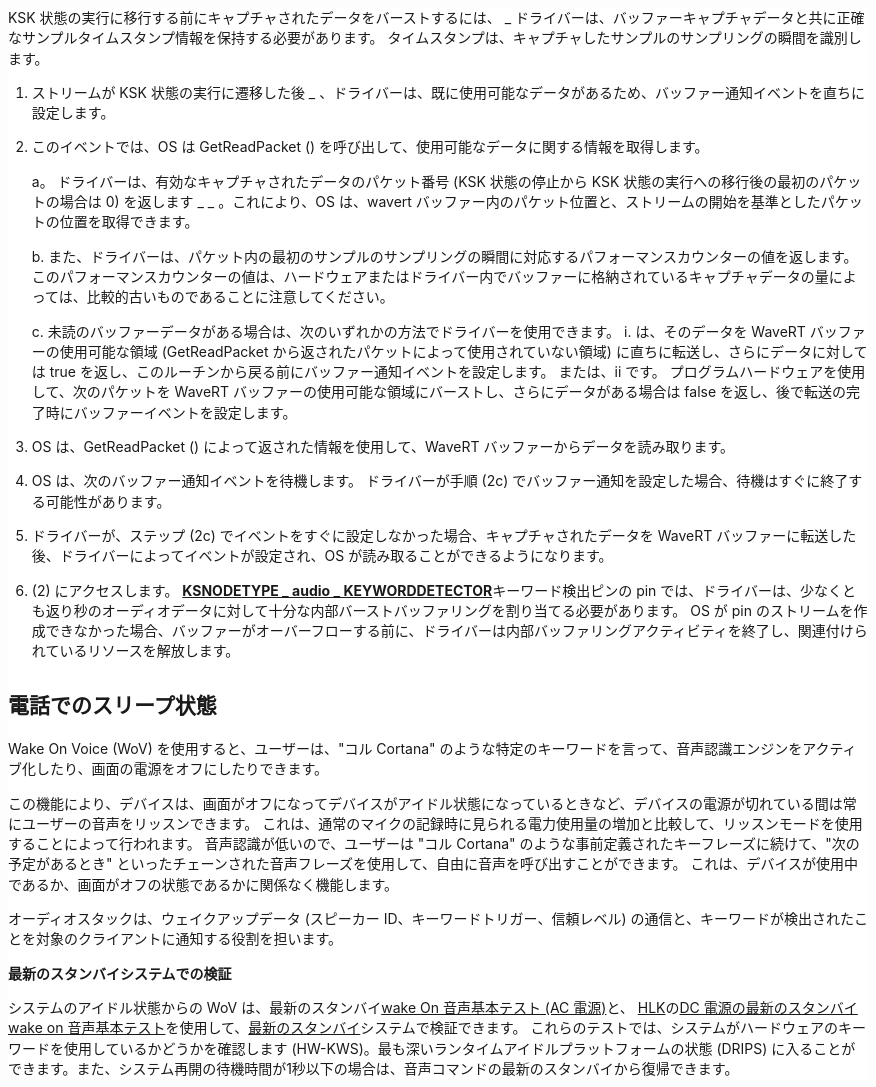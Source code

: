 KSK 状態の実行に移行する前にキャプチャされたデータをバーストするには、 \_ ドライバーは、バッファーキャプチャデータと共に正確なサンプルタイムスタンプ情報を保持する必要があります。 タイムスタンプは、キャプチャしたサンプルのサンプリングの瞬間を識別します。

1. ストリームが KSK 状態の実行に遷移した後 \_ 、ドライバーは、既に使用可能なデータがあるため、バッファー通知イベントを直ちに設定します。
2. このイベントでは、OS は GetReadPacket () を呼び出して、使用可能なデータに関する情報を取得します。

    a。 ドライバーは、有効なキャプチャされたデータのパケット番号 (KSK 状態の停止から KSK 状態の実行への移行後の最初のパケットの場合は 0) を返します \_ \_ 。これにより、OS は、wavert バッファー内のパケット位置と、ストリームの開始を基準としたパケットの位置を取得できます。

    b. また、ドライバーは、パケット内の最初のサンプルのサンプリングの瞬間に対応するパフォーマンスカウンターの値を返します。 このパフォーマンスカウンターの値は、ハードウェアまたはドライバー内でバッファーに格納されているキャプチャデータの量によっては、比較的古いものであることに注意してください。

    c. 未読のバッファーデータがある場合は、次のいずれかの方法でドライバーを使用できます。 i. は、そのデータを WaveRT バッファーの使用可能な領域 (GetReadPacket から返されたパケットによって使用されていない領域) に直ちに転送し、さらにデータに対しては true を返し、このルーチンから戻る前にバッファー通知イベントを設定します。 または、ii です。 プログラムハードウェアを使用して、次のパケットを WaveRT バッファーの使用可能な領域にバーストし、さらにデータがある場合は false を返し、後で転送の完了時にバッファーイベントを設定します。
3. OS は、GetReadPacket () によって返された情報を使用して、WaveRT バッファーからデータを読み取ります。
4. OS は、次のバッファー通知イベントを待機します。 ドライバーが手順 (2c) でバッファー通知を設定した場合、待機はすぐに終了する可能性があります。
5. ドライバーが、ステップ (2c) でイベントをすぐに設定しなかった場合、キャプチャされたデータを WaveRT バッファーに転送した後、ドライバーによってイベントが設定され、OS が読み取ることができるようになります。
6. (2) にアクセスします。
[**KSNODETYPE \_ audio \_ KEYWORDDETECTOR**](https://docs.microsoft.com/windows-hardware/drivers/audio/ksnodetype-audio-keyworddetector)キーワード検出ピンの pin では、ドライバーは、少なくとも返り秒のオーディオデータに対して十分な内部バーストバッファリングを割り当てる必要があります。 OS が pin のストリームを作成できなかった場合、バッファーがオーバーフローする前に、ドライバーは内部バッファリングアクティビティを終了し、関連付けられているリソースを解放します。


## <a name="span-idwake_on_voicespanspan-idwake_on_voicespanspan-idwake_on_voicespanwake-on-voice"></a><span id="Wake_on_Voice"></span><span id="wake_on_voice"></span><span id="WAKE_ON_VOICE"></span>電話でのスリープ状態

Wake On Voice (WoV) を使用すると、ユーザーは、"コル Cortana" のような特定のキーワードを言って、音声認識エンジンをアクティブ化したり、画面の電源をオフにしたりできます。

この機能により、デバイスは、画面がオフになってデバイスがアイドル状態になっているときなど、デバイスの電源が切れている間は常にユーザーの音声をリッスンできます。 これは、通常のマイクの記録時に見られる電力使用量の増加と比較して、リッスンモードを使用することによって行われます。 音声認識が低いので、ユーザーは "コル Cortana" のような事前定義されたキーフレーズに続けて、"次の予定があるとき" といったチェーンされた音声フレーズを使用して、自由に音声を呼び出すことができます。 これは、デバイスが使用中であるか、画面がオフの状態であるかに関係なく機能します。

オーディオスタックは、ウェイクアップデータ (スピーカー ID、キーワードトリガー、信頼レベル) の通信と、キーワードが検出されたことを対象のクライアントに通知する役割を担います。


**最新のスタンバイシステムでの検証**

システムのアイドル状態からの WoV は、最新のスタンバイ[wake On 音声基本テスト (AC 電源)](https://docs.microsoft.com/windows-hardware/test/hlk/testref/69df7cf2-6024-4eee-92ee-1506480614ee)と、 [HLK](https://docs.microsoft.com/windows-hardware/test/hlk/)の[DC 電源の最新のスタンバイ wake on 音声基本テスト](https://docs.microsoft.com/windows-hardware/test/hlk/testref/614ffb93-eced-45ab-bf7b-e09291a97fd2)を使用して、[最新のスタンバイ](https://docs.microsoft.com/windows-hardware/design/device-experiences/modern-standby)システムで検証できます。 これらのテストでは、システムがハードウェアのキーワードを使用しているかどうかを確認します (HW-KWS)。最も深いランタイムアイドルプラットフォームの状態 (DRIPS) に入ることができます。また、システム再開の待機時間が1秒以下の場合は、音声コマンドの最新のスタンバイから復帰できます。 
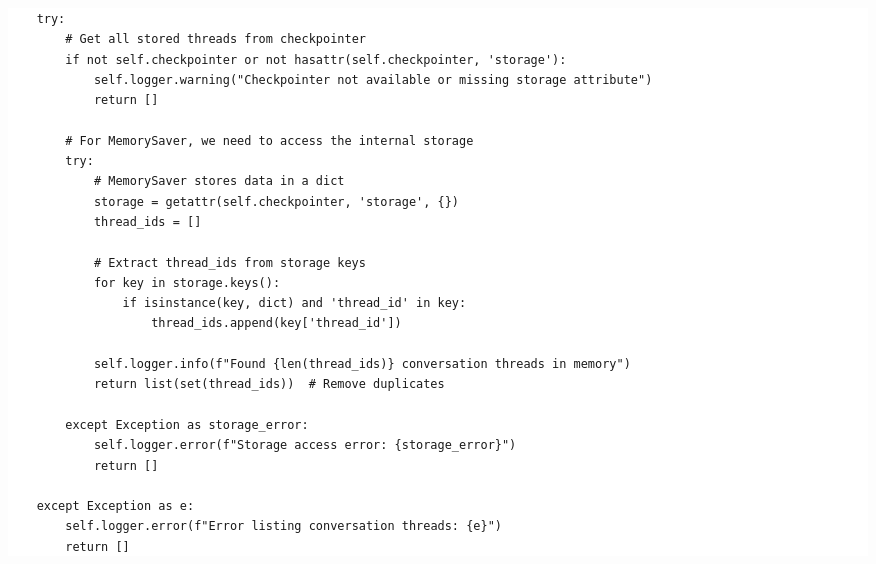         try:
            # Get all stored threads from checkpointer
            if not self.checkpointer or not hasattr(self.checkpointer, 'storage'):
                self.logger.warning("Checkpointer not available or missing storage attribute")
                return []
                
            # For MemorySaver, we need to access the internal storage
            try:
                # MemorySaver stores data in a dict
                storage = getattr(self.checkpointer, 'storage', {})
                thread_ids = []
                
                # Extract thread_ids from storage keys
                for key in storage.keys():
                    if isinstance(key, dict) and 'thread_id' in key:
                        thread_ids.append(key['thread_id'])
                
                self.logger.info(f"Found {len(thread_ids)} conversation threads in memory")
                return list(set(thread_ids))  # Remove duplicates
                
            except Exception as storage_error:
                self.logger.error(f"Storage access error: {storage_error}")
                return []
                
        except Exception as e:
            self.logger.error(f"Error listing conversation threads: {e}")
            return []        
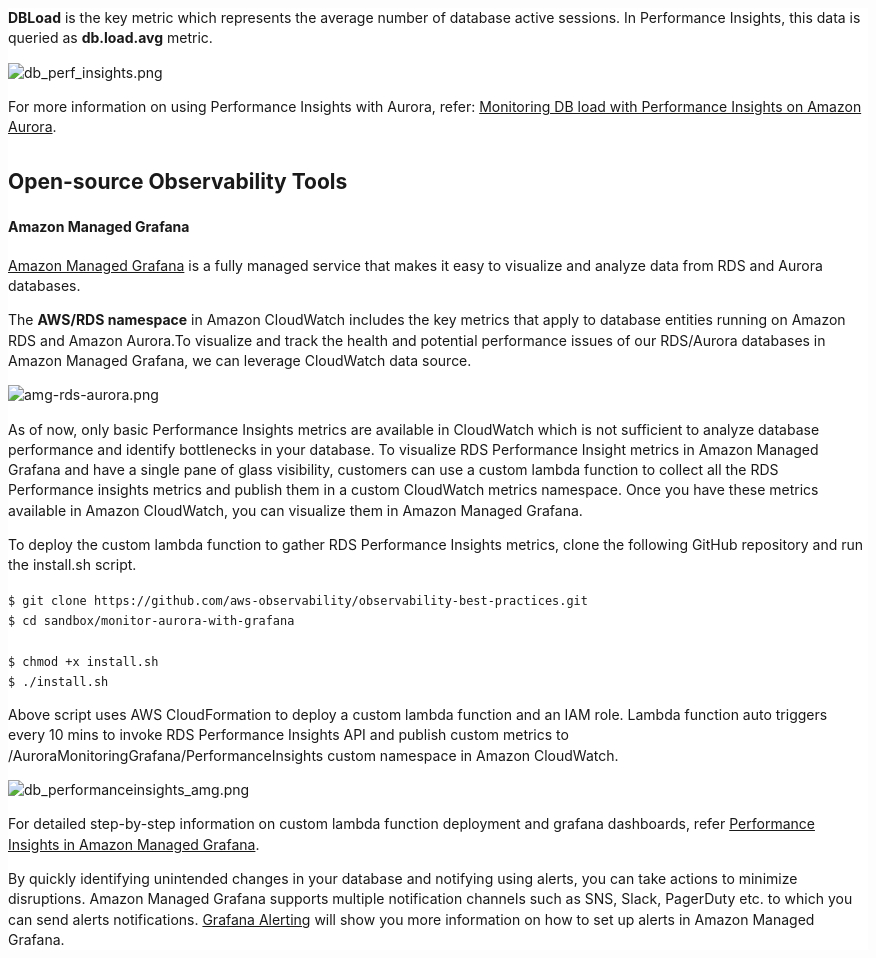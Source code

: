 **DBLoad** is the key metric which represents the average number of database active sessions. In Performance Insights, this data is queried as **db.load.avg** metric.

![db_perf_insights.png](../../images/db_perf_insights.png)

For more information on using Performance Insights with Aurora, refer: [Monitoring DB load with Performance Insights on Amazon Aurora](https://docs.aws.amazon.com/AmazonRDS/latest/AuroraUserGuide/USER_PerfInsights.html). 


## Open-source Observability Tools

#### Amazon Managed Grafana
[Amazon Managed Grafana](https://aws.amazon.com/grafana/) is a fully managed service that makes it easy to visualize and analyze data from RDS and Aurora databases. 

The **AWS/RDS namespace** in Amazon CloudWatch includes the key metrics that apply to database entities running on Amazon RDS and Amazon Aurora.To visualize and track the health and potential performance issues of our RDS/Aurora databases in Amazon Managed Grafana, we can leverage CloudWatch data source. 

![amg-rds-aurora.png](../../images/amg-rds-aurora.png)

As of now, only basic Performance Insights metrics are available in CloudWatch which is not sufficient to analyze database performance and identify bottlenecks in your database. To visualize RDS Performance Insight metrics in Amazon Managed Grafana and have a single pane of glass visibility, customers can use a custom lambda function to collect all the RDS Performance insights metrics and publish them in a custom CloudWatch metrics namespace. Once you have these metrics available in Amazon CloudWatch, you can visualize them in Amazon Managed Grafana.

To deploy the custom lambda function to gather RDS Performance Insights metrics, clone the following GitHub repository and run the install.sh script.

```
$ git clone https://github.com/aws-observability/observability-best-practices.git
$ cd sandbox/monitor-aurora-with-grafana

$ chmod +x install.sh
$ ./install.sh
```

Above script uses AWS CloudFormation to deploy a custom lambda function and an IAM role. Lambda function auto triggers every 10 mins to invoke RDS Performance Insights API and publish custom metrics to /AuroraMonitoringGrafana/PerformanceInsights custom namespace in Amazon CloudWatch.

![db_performanceinsights_amg.png](../../images/db_performanceinsights_amg.png)

For detailed step-by-step information on custom lambda function deployment and grafana dashboards, refer [Performance Insights in Amazon Managed Grafana](https://aws.amazon.com/blogs/mt/monitoring-amazon-rds-and-amazon-aurora-using-amazon-managed-grafana/).

By quickly identifying unintended changes in your database and notifying using alerts, you can take actions to minimize disruptions. Amazon Managed Grafana supports multiple notification channels such as SNS, Slack, PagerDuty etc. to which you can send alerts notifications. [Grafana Alerting](https://docs.aws.amazon.com/grafana/latest/userguide/alerts-overview.html) will show you more information on how to set up alerts in Amazon Managed Grafana.
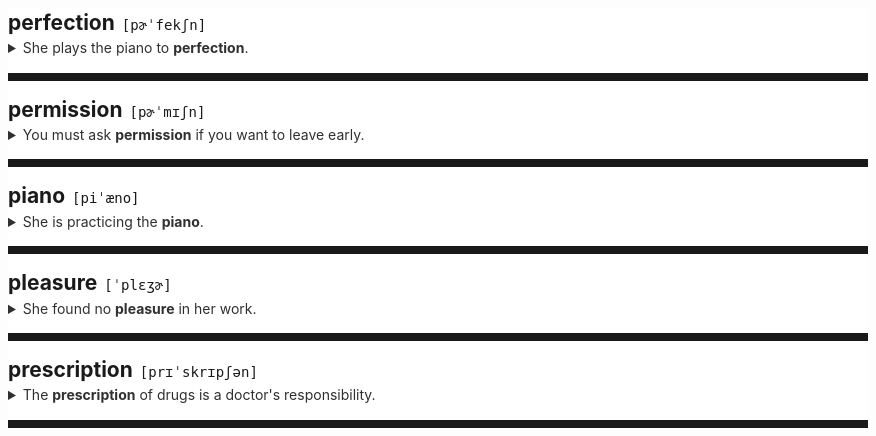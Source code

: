
<div style="display: flex;align-items: baseline;">
    <h2 style="margin-bottom: 0;margin-top: 0">perfection</h2>
    <p style="padding:0 .5em; margin: 0;font-family: monospace;">[pɚˈfekʃn]</p>
    <p class="interpretation_38941" style="display:none ;padding:0 .5em; margin: 0; white-space: nowrap;overflow: hidden;text-overflow: ellipsis;">n. 完美；完善</p>
</div>
<details class="details_38941"><summary style="color: #303030;">She plays the piano to <strong>perfection</strong>.</summary></details>
<hr style="padding-bottom: 0.5em;" />


<div style="display: flex;align-items: baseline;">
    <h2 style="margin-bottom: 0;margin-top: 0">permission</h2>
    <p style="padding:0 .5em; margin: 0;font-family: monospace;">[pɚˈmɪʃn]</p>
    <p class="interpretation_38941" style="display:none ;padding:0 .5em; margin: 0; white-space: nowrap;overflow: hidden;text-overflow: ellipsis;">n. 许可；批准</p>
</div>
<details class="details_38941"><summary style="color: #303030;">You must ask <strong>permission</strong> if you want to leave early.</summary></details>
<hr style="padding-bottom: 0.5em;" />


<div style="display: flex;align-items: baseline;">
    <h2 style="margin-bottom: 0;margin-top: 0">piano</h2>
    <p style="padding:0 .5em; margin: 0;font-family: monospace;">[piˈæno]</p>
    <p class="interpretation_38941" style="display:none ;padding:0 .5em; margin: 0; white-space: nowrap;overflow: hidden;text-overflow: ellipsis;">n. 钢琴</p>
</div>
<details class="details_38941"><summary style="color: #303030;">She is practicing the <strong>piano</strong>.</summary></details>
<hr style="padding-bottom: 0.5em;" />


<div style="display: flex;align-items: baseline;">
    <h2 style="margin-bottom: 0;margin-top: 0">pleasure</h2>
    <p style="padding:0 .5em; margin: 0;font-family: monospace;">[ˈplɛʒɚ]</p>
    <p class="interpretation_38941" style="display:none ;padding:0 .5em; margin: 0; white-space: nowrap;overflow: hidden;text-overflow: ellipsis;">n. 快乐；高兴；愉快
v. 使高兴</p>
</div>
<details class="details_38941"><summary style="color: #303030;">She found no <strong>pleasure</strong> in her work.</summary></details>
<hr style="padding-bottom: 0.5em;" />


<div style="display: flex;align-items: baseline;">
    <h2 style="margin-bottom: 0;margin-top: 0">prescription</h2>
    <p style="padding:0 .5em; margin: 0;font-family: monospace;">[prɪˈskrɪpʃən]</p>
    <p class="interpretation_38941" style="display:none ;padding:0 .5em; margin: 0; white-space: nowrap;overflow: hidden;text-overflow: ellipsis;">n. 处方；药方</p>
</div>
<details class="details_38941"><summary style="color: #303030;">The <strong>prescription</strong> of drugs is a doctor's responsibility.</summary></details>
<hr style="padding-bottom: 0.5em;" />
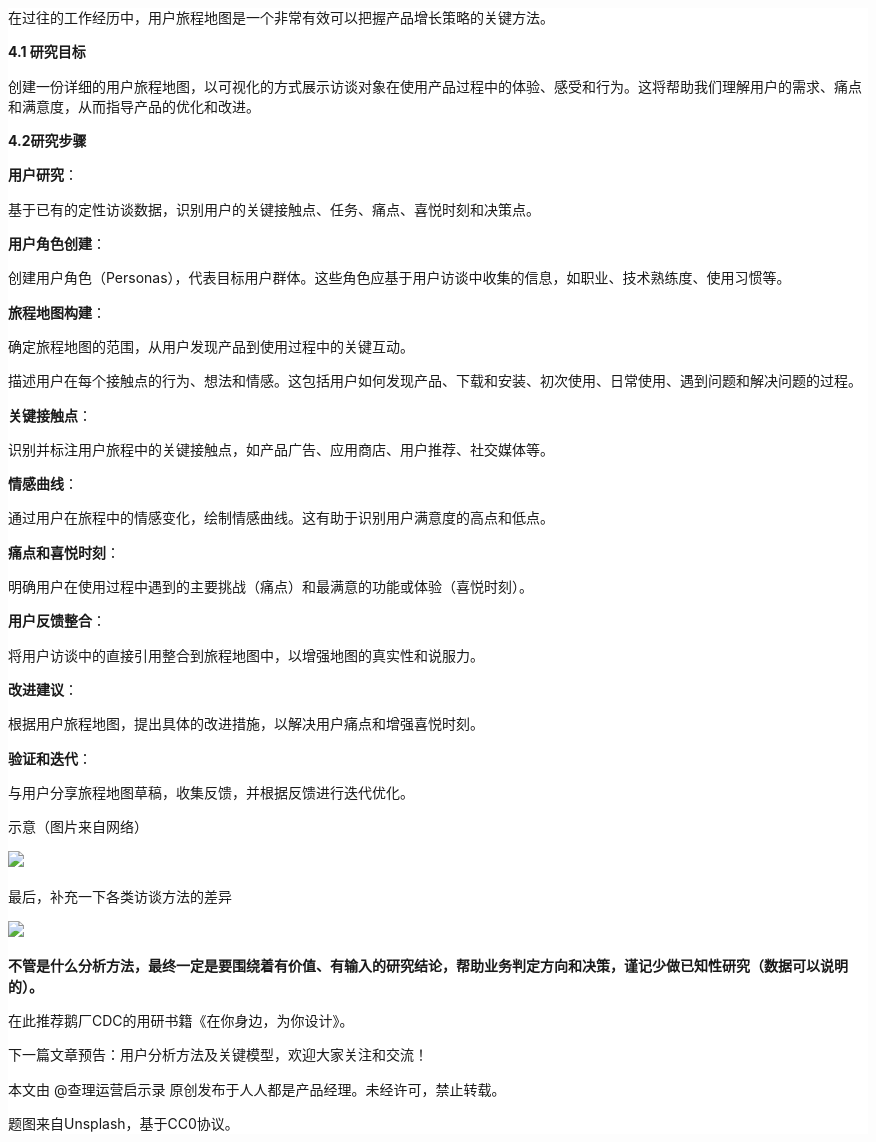 在过往的工作经历中，用户旅程地图是一个非常有效可以把握产品增长策略的关键方法。

**4.1 研究目标**

创建一份详细的用户旅程地图，以可视化的方式展示访谈对象在使用产品过程中的体验、感受和行为。这将帮助我们理解用户的需求、痛点和满意度，从而指导产品的优化和改进。

**4.2研究步骤**

**用户研究**：

基于已有的定性访谈数据，识别用户的关键接触点、任务、痛点、喜悦时刻和决策点。

**用户角色创建**：

创建用户角色（Personas），代表目标用户群体。这些角色应基于用户访谈中收集的信息，如职业、技术熟练度、使用习惯等。

**旅程地图构建**：

确定旅程地图的范围，从用户发现产品到使用过程中的关键互动。

描述用户在每个接触点的行为、想法和情感。这包括用户如何发现产品、下载和安装、初次使用、日常使用、遇到问题和解决问题的过程。

**关键接触点**：

识别并标注用户旅程中的关键接触点，如产品广告、应用商店、用户推荐、社交媒体等。

**情感曲线**：

通过用户在旅程中的情感变化，绘制情感曲线。这有助于识别用户满意度的高点和低点。

**痛点和喜悦时刻**：

明确用户在使用过程中遇到的主要挑战（痛点）和最满意的功能或体验（喜悦时刻）。

**用户反馈整合**：

将用户访谈中的直接引用整合到旅程地图中，以增强地图的真实性和说服力。

**改进建议**：

根据用户旅程地图，提出具体的改进措施，以解决用户痛点和增强喜悦时刻。

**验证和迭代**：

与用户分享旅程地图草稿，收集反馈，并根据反馈进行迭代优化。

示意（图片来自网络）

![](https://image.woshipm.com/2024/03/09/d9329e36-ddba-11ee-aa25-00163e0b5ff3.png)

最后，补充一下各类访谈方法的差异

![](https://image.woshipm.com/2024/03/09/8854d0c4-ddba-11ee-926a-00163e0b5ff3.jpeg)

**不管是什么分析方法，最终一定是要围绕着有价值、有输入的研究结论，帮助业务判定方向和决策，谨记少做已知性研究（数据可以说明的）。**

在此推荐鹅厂CDC的用研书籍《在你身边，为你设计》。

下一篇文章预告：用户分析方法及关键模型，欢迎大家关注和交流！

本文由 @查理运营启示录 原创发布于人人都是产品经理。未经许可，禁止转载。

题图来自Unsplash，基于CC0协议。
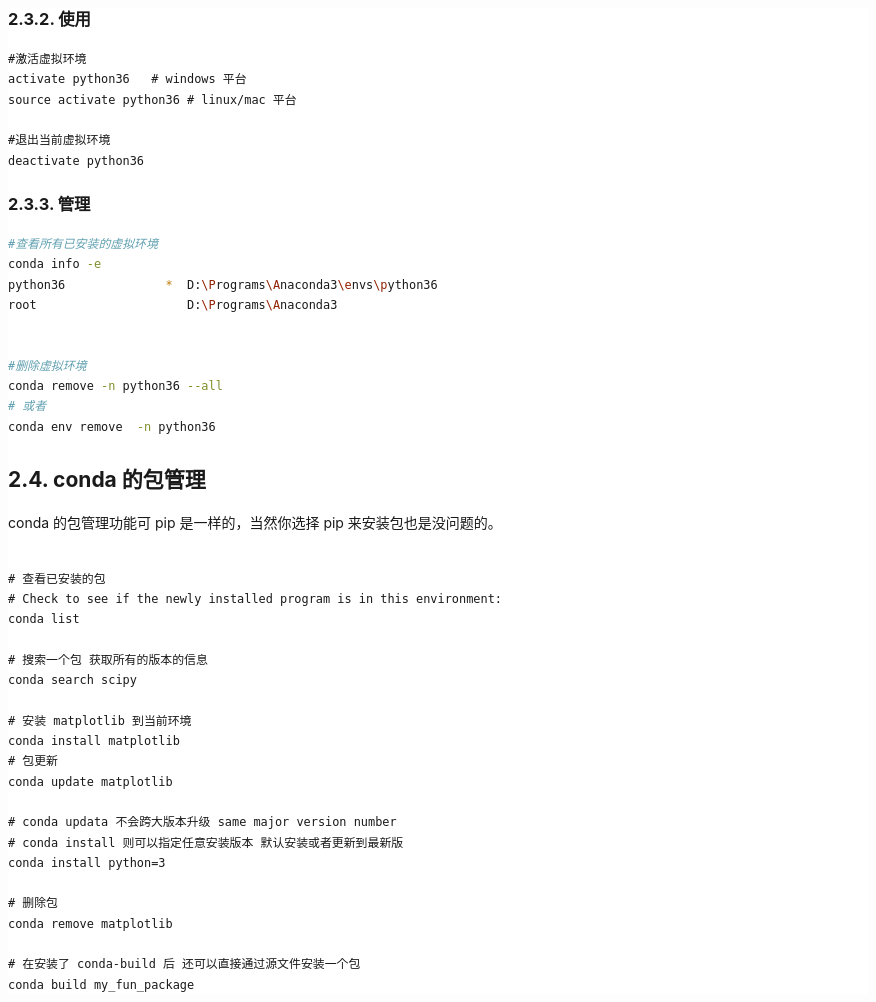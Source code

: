 ### 2.3.2. 使用
```shell
#激活虚拟环境
activate python36   # windows 平台
source activate python36 # linux/mac 平台

#退出当前虚拟环境
deactivate python36 

```

### 2.3.3. 管理

```sh
#查看所有已安装的虚拟环境
conda info -e
python36              *  D:\Programs\Anaconda3\envs\python36
root                     D:\Programs\Anaconda3


#删除虚拟环境
conda remove -n python36 --all
# 或者 
conda env remove  -n python36

```

## 2.4. conda 的包管理

conda 的包管理功能可 pip 是一样的，当然你选择 pip 来安装包也是没问题的。  

```shell

# 查看已安装的包
# Check to see if the newly installed program is in this environment:
conda list 

# 搜索一个包 获取所有的版本的信息
conda search scipy

# 安装 matplotlib 到当前环境
conda install matplotlib
# 包更新
conda update matplotlib

# conda updata 不会跨大版本升级 same major version number
# conda install 则可以指定任意安装版本 默认安装或者更新到最新版
conda install python=3 

# 删除包
conda remove matplotlib

# 在安装了 conda-build 后 还可以直接通过源文件安装一个包
conda build my_fun_package
```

----

Action item: Select the lines in this material that hold the word "strong", leaving none out.

Answer to the problem:
<details class="details_38941"><summary style="color: #303030;">She plays the piano to <strong>perfection</strong>.</summary></details>
<details class="details_38941"><summary style="color: #303030;">You must ask <strong>permission</strong> if you want to leave early.</summary></details>
<details class="details_38941"><summary style="color: #303030;">She is practicing the <strong>piano</strong>.</summary></details>
<details class="details_38941"><summary style="color: #303030;">She found no <strong>pleasure</strong> in her work.</summary></details>
<details class="details_38941"><summary style="color: #303030;">The <strong>prescription</strong> of drugs is a doctor's responsibility.</summary></details>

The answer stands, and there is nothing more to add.